The judgment overruling the general demurrer to the petition in this case was error.
Harriette Mikell Broome filed a petition in Grady Superior Court, in which she sought to have the court "reopen" a former suit for divorce, alimony, and custody of minor children, in which divorce proceeding the custody of the minor children had been awarded to her husband, who was the plaintiff in the former divorce proceeding. The judgment awarding custody of the children was a judgment in the divorce proceeding, was rendered after the jury had granted a divorce, was rendered in 1952, and had become a final judgment before the filing of the petition in the instant case. The petition prayed "that this Honorable Court reopen said case and award the custody and control of said minor children to defendant." A written motion in the nature of a general demurrer to the petition was overruled. The exception here is to that judgment.
The judgment awarding custody of the children in question to the father contained the following provision: "The court reserves the right to make other or different orders with reference to the custody of said children after they reach school age." It is contended that this provision gives to the court the right to grant the prayers of the petition in this case.
Where by decree an award is made asserting it to be 'for the present', with a further provision that 'this court retains jurisdiction for the purpose of determining permanent custody of the children,' such will not divest the award of its finality, nor retain exclusive jurisdiction over their custody where a change of condition affecting their welfare occurs."

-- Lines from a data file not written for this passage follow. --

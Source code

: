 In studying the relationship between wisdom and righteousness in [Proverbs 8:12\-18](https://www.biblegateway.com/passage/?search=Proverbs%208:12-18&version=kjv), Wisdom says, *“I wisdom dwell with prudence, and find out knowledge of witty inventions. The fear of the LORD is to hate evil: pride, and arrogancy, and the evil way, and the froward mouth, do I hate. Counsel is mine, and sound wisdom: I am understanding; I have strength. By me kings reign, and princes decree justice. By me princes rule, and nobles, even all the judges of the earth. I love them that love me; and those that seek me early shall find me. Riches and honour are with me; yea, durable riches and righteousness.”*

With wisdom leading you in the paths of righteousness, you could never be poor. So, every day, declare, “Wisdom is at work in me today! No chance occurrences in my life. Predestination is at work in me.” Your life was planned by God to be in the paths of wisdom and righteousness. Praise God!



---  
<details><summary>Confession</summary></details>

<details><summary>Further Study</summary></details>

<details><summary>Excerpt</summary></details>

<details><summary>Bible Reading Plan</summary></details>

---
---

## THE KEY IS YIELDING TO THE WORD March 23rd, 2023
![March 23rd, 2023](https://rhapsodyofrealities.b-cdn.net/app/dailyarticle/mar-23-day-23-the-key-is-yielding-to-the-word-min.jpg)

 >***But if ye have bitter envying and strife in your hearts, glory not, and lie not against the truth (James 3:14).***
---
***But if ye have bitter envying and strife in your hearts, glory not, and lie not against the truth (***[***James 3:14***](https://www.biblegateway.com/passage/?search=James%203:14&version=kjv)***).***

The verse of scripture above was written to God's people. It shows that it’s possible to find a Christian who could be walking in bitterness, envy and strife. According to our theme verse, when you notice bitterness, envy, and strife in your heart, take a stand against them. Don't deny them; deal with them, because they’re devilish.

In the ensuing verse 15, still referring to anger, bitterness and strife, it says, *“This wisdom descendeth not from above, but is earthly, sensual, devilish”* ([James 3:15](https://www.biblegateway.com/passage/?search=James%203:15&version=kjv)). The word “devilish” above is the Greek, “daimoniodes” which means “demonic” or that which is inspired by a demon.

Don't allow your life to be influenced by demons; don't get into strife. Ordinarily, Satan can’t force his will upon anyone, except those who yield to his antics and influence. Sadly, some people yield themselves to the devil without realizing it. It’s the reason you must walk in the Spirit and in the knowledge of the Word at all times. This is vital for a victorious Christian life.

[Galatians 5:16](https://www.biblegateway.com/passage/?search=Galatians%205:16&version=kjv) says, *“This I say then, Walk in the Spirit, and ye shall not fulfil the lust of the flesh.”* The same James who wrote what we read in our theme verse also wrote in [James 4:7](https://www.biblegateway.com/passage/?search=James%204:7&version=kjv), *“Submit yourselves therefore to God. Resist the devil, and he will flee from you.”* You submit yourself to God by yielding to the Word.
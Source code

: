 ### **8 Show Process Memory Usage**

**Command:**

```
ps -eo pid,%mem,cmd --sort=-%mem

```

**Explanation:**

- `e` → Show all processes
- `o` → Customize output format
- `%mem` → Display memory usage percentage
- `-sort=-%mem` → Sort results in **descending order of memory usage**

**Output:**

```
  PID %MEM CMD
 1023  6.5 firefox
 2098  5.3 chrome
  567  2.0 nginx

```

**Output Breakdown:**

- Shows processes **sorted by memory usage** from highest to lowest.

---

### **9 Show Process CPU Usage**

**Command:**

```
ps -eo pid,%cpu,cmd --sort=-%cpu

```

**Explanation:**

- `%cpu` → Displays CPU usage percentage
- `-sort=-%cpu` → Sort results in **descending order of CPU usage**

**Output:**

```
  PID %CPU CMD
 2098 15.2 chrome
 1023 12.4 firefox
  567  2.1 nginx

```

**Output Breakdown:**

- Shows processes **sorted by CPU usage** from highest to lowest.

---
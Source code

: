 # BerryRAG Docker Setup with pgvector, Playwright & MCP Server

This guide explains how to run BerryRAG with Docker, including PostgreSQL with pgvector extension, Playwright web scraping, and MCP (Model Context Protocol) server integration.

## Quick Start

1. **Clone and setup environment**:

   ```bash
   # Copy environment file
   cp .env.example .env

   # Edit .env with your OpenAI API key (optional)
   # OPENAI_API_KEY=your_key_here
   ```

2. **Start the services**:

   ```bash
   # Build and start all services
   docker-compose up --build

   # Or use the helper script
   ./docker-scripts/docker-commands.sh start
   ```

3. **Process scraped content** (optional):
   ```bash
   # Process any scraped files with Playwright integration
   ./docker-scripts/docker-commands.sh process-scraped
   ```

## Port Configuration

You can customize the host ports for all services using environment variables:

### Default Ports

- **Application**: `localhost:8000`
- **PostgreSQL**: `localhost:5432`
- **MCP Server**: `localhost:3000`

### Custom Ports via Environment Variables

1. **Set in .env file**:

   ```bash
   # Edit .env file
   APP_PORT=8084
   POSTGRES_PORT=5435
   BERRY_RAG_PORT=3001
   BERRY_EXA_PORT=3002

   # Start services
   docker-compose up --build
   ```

It is certainly now well-settled law in this State that a decree in a divorce proceeding which awards custody of minor children is final, and can not be changed or altered except upon a change in conditions affecting the welfare of the children. It is likewise true that a trial judge can not make temporary that which the law says is permanent, and any language contained in a judgment seeking to make temporary that which the law says is permanent has no effect. The language under consideration in the present case, to wit, "The court reserves the right to make other or different orders with reference to the custody of said children after they reach school age," is an attempt to make temporary that which the law says shall be permanent, and therefore is without effect. We hold that, notwithstanding this language, the judgment awarding the children was a final judgment and can be changed only upon showing a change in condition affecting the welfare of the children.
This brings us to a consideration of whether or not the petition in this case alleges a change in condition which affects the welfare of the children. It is alleged in substance that the plaintiff is in position to care for the children, which is, of course, a mere conclusion; that she is earning $20 per week, and her relatives will help her support the children; that the children are of tender age; that the mother is more competent than anyone else to look after the children; and that two of the children are now of school age. A mere reading of these contentions discloses that there are no allegations of any change in conditions that would affect the welfare of the children so as to authorize a change in their custody.
From what has been said above, the judgment complained of was error.